The secret bailout by the central bankers' central bank stabilised the struggling institution and allowed it to claim quite truthfully that it had not gone cap in hand to the Bank of England; it had cunningly used a different lifeboat altogether.
My informant had the information from an excellent source but could not swear it was true. Was this City grandee peddling a rumour? Absolutely. Was he right to do so? Emphatically yes. Much scuttlebutt turns out to be rubbish but a lot is true or contains a kernel of truth. Markets would not function properly without the free flow of rumour and hearsay. If only official information sanctioned by boards, approved by lawyers and sanitised and buffed up by PR consultants was allowed to be propagated, we would all be seriously in the dark.

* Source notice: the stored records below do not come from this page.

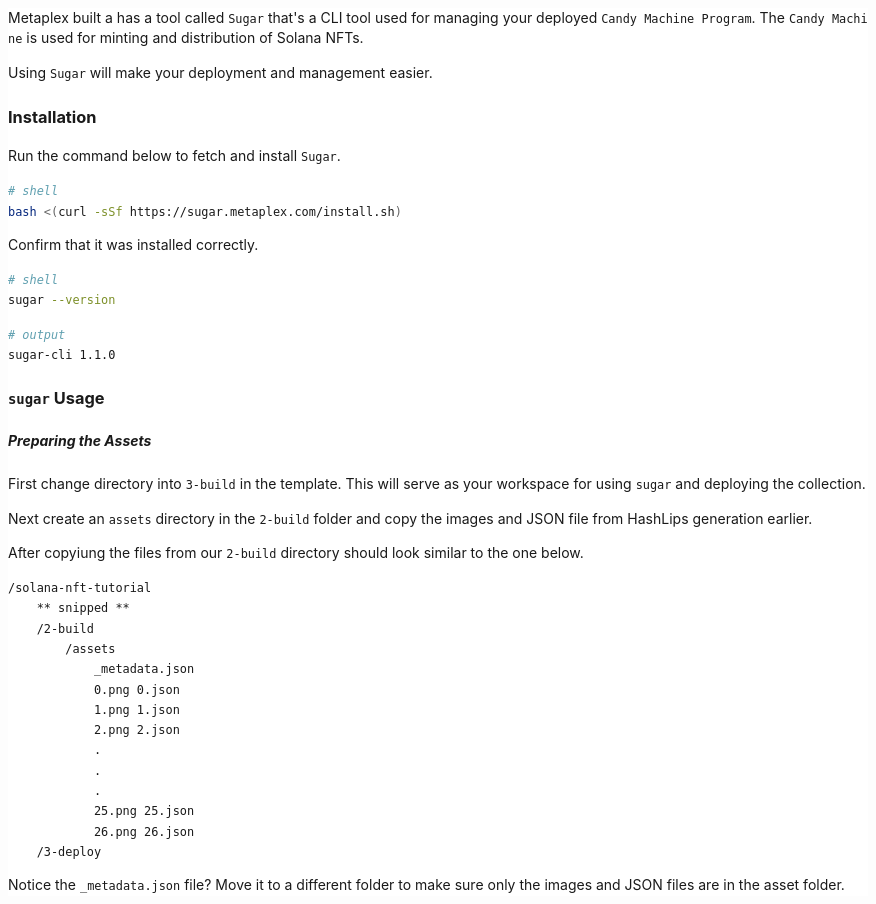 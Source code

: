 Metaplex built a has a tool called `Sugar` that's a CLI tool used for managing your deployed `Candy Machine Program`. The `Candy Machine` is used for minting and distribution of Solana NFTs.

Using `Sugar` will make your deployment and management easier.

### Installation

Run the command below to fetch and install `Sugar`.

```sh
# shell
bash <(curl -sSf https://sugar.metaplex.com/install.sh)
```

Confirm that it was installed correctly.

```sh
# shell
sugar --version
```

```sh
# output
sugar-cli 1.1.0
```

### `sugar` Usage

##### Preparing the Assets
First change directory into `3-build` in the template. This will serve as your workspace for using `sugar` and deploying the collection.

Next create an `assets` directory in the `2-build` folder and copy the images and JSON file from HashLips generation earlier.

After copyiung the files from our `2-build` directory should look similar to the one below.

```
/solana-nft-tutorial
	** snipped **
	/2-build
		/assets
			_metadata.json
			0.png 0.json
			1.png 1.json
			2.png 2.json
			.
			.
			.
			25.png 25.json
			26.png 26.json
	/3-deploy
```

Notice the `_metadata.json` file? Move it to a different folder to make sure only the images and JSON files are in the asset folder.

Rumours help to flush out the truth. Speculation hastens disclosure. Markets are ultimately kept better informed because of freedom of speech, freedom to gossip and freedom to speculate. Companies with embarrassing secrets would be silent, or at least a lot slower in fessing up to their shareholders, if there was no danger of a leak.
The important point was that my friend had not shorted the bank's shares. He had not embellished the story. He was set to make no financial gain. I have no intention of naming the bank unless I am able to confirm the truth of the tale. (It is a long shot: the Basle-based BIS does not normally do business directly with commercial banks.)
The Financial Services Authority is right to sound off about crooks who place “down bets” on share prices and put out false rumours to profit from their lies. These “trash and cash” merchants are cheats, although it should be emphasised that stock market investors are grown-ups - they are not compelled to believe what they hear nor to trade on it.
Blaming bears can be the last refuge of the scoundrel: Ken Lay's main defence plank was that Enron was in fact a robust business brought low by deceitful bears.
It is important to distinguish between downright lies and genuinely held negative opinion. It would be disastrous if the FSA's salvo against “spreading false rumours” deterred sceptics from raising legitimate concerns about specific listed companies. It would be monstrous if analysts were further deterred from issuing “sell” recommendations, already a rare sighting at many banks.
Bears in normal times are in a minority. They provide a vital counter-point to the tidal wave of voices usually in favour or neutral on any company. When half the City was employed in puffing up Robert Maxwell's house of cards, thank goodness for contrarians such as Simon Caukwell for voicing a different opinion. Often the bears are wrong but not in the case of share bubbles such as Polly Peck, Spring Ram and Marconi.
Bears do not topple companies; the seeds of their destruction are already sown by their incompetent managers. Bears merely help to hasten the change in investor sentiment. In so doing, they prevent more bulls and creditors being burnt. They ensure a more efficient allocation of capital.
Till last summer, the City and Wall Street were becoming places where publicly to express scepticism about an investment was to invite disapproval and to risk being expensively ostracised.Yes, the HBOS short-selling raid was wicked, but three cheers for market gossip and thank goodness for bears.